|Matthew Henry's Concise Commentary|
39:1-30 God inquires of Job concerning several animals. - In these questions the Lord continued to humble Job. In this chapter several animals are spoken of, whose nature or situation particularly show the power, wisdom, and manifold works of God. The wild ass. It is better to labour and be good for something, than to ramble and be good for nothing. From the untameableness of this and other creatures, we may see, how unfit we are to give law to Providence, who cannot give law even to a wild ass's colt. The unicorn, a strong, stately, proud creature. He is able to serve, but not willing; and God challenges Job to force him to it. It is a great mercy if, where God gives strength for service, he gives a heart; it is what we should pray for, and reason ourselves into, which the brutes cannot do.

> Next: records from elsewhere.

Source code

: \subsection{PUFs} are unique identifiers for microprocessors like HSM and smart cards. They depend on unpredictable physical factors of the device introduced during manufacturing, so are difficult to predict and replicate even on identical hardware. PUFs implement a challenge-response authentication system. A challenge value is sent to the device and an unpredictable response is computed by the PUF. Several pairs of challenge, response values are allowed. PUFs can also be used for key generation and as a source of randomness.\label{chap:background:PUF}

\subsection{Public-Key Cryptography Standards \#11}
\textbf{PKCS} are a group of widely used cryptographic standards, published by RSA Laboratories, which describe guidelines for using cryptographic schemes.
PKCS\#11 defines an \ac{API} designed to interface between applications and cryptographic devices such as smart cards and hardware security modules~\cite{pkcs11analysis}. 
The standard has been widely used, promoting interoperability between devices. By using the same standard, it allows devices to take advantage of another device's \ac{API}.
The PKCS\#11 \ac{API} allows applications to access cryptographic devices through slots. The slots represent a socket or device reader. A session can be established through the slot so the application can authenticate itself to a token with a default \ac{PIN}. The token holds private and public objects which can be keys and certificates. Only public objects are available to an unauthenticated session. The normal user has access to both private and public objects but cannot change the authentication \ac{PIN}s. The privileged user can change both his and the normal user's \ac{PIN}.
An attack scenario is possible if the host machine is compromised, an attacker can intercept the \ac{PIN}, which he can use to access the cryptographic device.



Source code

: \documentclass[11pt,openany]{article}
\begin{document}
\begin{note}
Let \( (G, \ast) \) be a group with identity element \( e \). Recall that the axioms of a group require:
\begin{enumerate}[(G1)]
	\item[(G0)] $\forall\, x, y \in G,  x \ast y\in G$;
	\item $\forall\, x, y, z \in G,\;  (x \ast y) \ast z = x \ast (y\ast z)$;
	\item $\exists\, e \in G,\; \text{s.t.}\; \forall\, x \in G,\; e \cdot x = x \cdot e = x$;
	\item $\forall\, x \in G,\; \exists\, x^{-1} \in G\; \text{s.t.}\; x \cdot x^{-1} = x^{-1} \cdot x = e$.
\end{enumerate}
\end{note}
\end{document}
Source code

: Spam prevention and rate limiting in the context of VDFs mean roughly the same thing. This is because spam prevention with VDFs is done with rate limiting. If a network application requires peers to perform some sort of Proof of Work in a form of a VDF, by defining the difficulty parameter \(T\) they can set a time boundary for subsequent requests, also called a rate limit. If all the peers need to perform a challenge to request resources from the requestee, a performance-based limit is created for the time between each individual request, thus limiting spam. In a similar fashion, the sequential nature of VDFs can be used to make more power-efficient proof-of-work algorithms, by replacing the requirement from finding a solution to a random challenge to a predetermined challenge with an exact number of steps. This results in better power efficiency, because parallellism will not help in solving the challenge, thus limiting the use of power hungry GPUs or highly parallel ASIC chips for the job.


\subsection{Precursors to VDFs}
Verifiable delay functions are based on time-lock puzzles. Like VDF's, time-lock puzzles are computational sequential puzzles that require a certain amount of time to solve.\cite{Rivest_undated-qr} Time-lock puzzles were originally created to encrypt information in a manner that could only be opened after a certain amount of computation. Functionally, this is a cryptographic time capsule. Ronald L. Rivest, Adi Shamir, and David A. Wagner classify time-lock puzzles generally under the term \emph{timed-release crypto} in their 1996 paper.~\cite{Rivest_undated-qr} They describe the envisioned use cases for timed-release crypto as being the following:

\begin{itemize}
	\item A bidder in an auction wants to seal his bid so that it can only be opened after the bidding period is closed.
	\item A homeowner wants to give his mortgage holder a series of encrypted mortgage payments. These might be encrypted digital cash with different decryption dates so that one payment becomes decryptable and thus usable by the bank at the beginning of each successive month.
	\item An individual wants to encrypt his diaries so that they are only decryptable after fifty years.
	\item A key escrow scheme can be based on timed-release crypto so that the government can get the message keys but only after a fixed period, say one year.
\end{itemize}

Those gifts are not always the most valuable that make the finest show. Who would not rather have the voice of the nightingale, than the tail of the peacock; the eye of the eagle and her soaring wing, and the natural affection of the stork, than the beautiful feathers of the ostrich, which can never rise above the earth, and is without natural affection? The description of the war-horse helps to explain the character of presumptuous sinners. Every one turneth to his course, as the horse rushes into the battle. When a man's heart is fully set in him to do evil, and he is carried on in a wicked way, by the violence of his appetites and passions, there is no making him fear the wrath of God, and the fatal consequences of sin. Secure sinners think themselves as safe in their sins as the eagle in her nest on high, in the clefts of the rocks; but I will bring thee down from thence, saith the Lord, #Jer 49:16". All these beautiful references to the works of nature, should teach us a right view of the riches of the wisdom of Him who made and sustains all things. The want of right views concerning the wisdom of God, which is ever present in all things, led Job to think and speak unworthily of Providence.
Verse 17. - Because God hath deprived her of wisdom, neither hath he imparted to her understanding. There is an Arab proverb - "As stupid as an ostrich" - which the Arabs justify on five grounds:
(1) The ostrich, they say, will swallow iron, stones, leaden bullets, and other things, which injure and sometimes prove fatal to it.
(2) When hunted, it thrusts its head into a hush, and iron,nee that the hunter does not see it.
(3) It allows itself to be captured by transparent devices.
(4) It neglects its eggs.
(5) Its head is small, and contains but a small quantity of brains. To these grounds I may add that in the South-African ostrich-farms, the birds allow themselves to be confined within a certain space by a fence of sticks and string raised about a foot from the ground. They seem to think that they cannot step over it.
Gill's Exposition of the Entire Bible
Because God hath deprived her of wisdom,.... Or "made her to forget" (d) what she had; an instance of her forgetfulness is mentioned Job 39:15; and so Leo Africanus (e) says of it, that it is of a very short memory, and presently forgets the place where its eggs are laid;
neither hath he imparted to her understanding; many instances are given of its stupidity by historians, as that it will take anything that is offered to it to eat, stones, iron, &c. (f); that it will thrust its head and neck into a thicket, fancying: it is hid and covered, and that none can see it; which Pliny (g) remarks as an instance of its foolishness; though Diodorus Siculus (h) takes this to be a point of prudence, for the preservation of those parts of it which are weakest. Strabo gives (i) another instance of its stupidity, its being so easily deceived by sportsmen, who, by putting the skin of an ostrich on their hands, and reaching out fruits or seeds to it, it will receive them of them, and be taken. Others observe the smallness of their heads, and so of their brains, as an argument of their want of understanding; and it has been remarked, as a proof of their having but few brains, that Heliogabalus, the Roman emperor, had six hundred heads of ostriches dressed at once for his supper, for the sake of their brains (k).
(d) "oblivisci fecit eum", Montanus, Mercerus, Drusius, Cocceius, Michaelis, Schultens. (e) Ut supra. (Desciptio. Africae, l. 9. p. 766.) (f) Aelian. ut supra. (de Animal. l. 5. c. 21.) Plin. Nat. Hist. l. 10. c. 1.((g) Ibid. (Plin. Nat. Hist. l. 10. c. 1.) (h) Ut supra. (Diodor. Sicul. Bibliothec. l. 2. p. 133.) (i) Geograph. l. 16. p. 531. (k) Lamprid. Vit. Heliogab. c. 20, 30.
Jamieson-Fausset-Brown Bible Commentary
17. wisdom—such as God gives to other animals, and to man (Job 35:11). The Arab proverb is, "foolish as an ostrich." Yet her very seeming want of wisdom is not without wise design of God, though man cannot see it; just as in the trials of the godly, which seem so unreasonable to Job, there lies hid a wise design.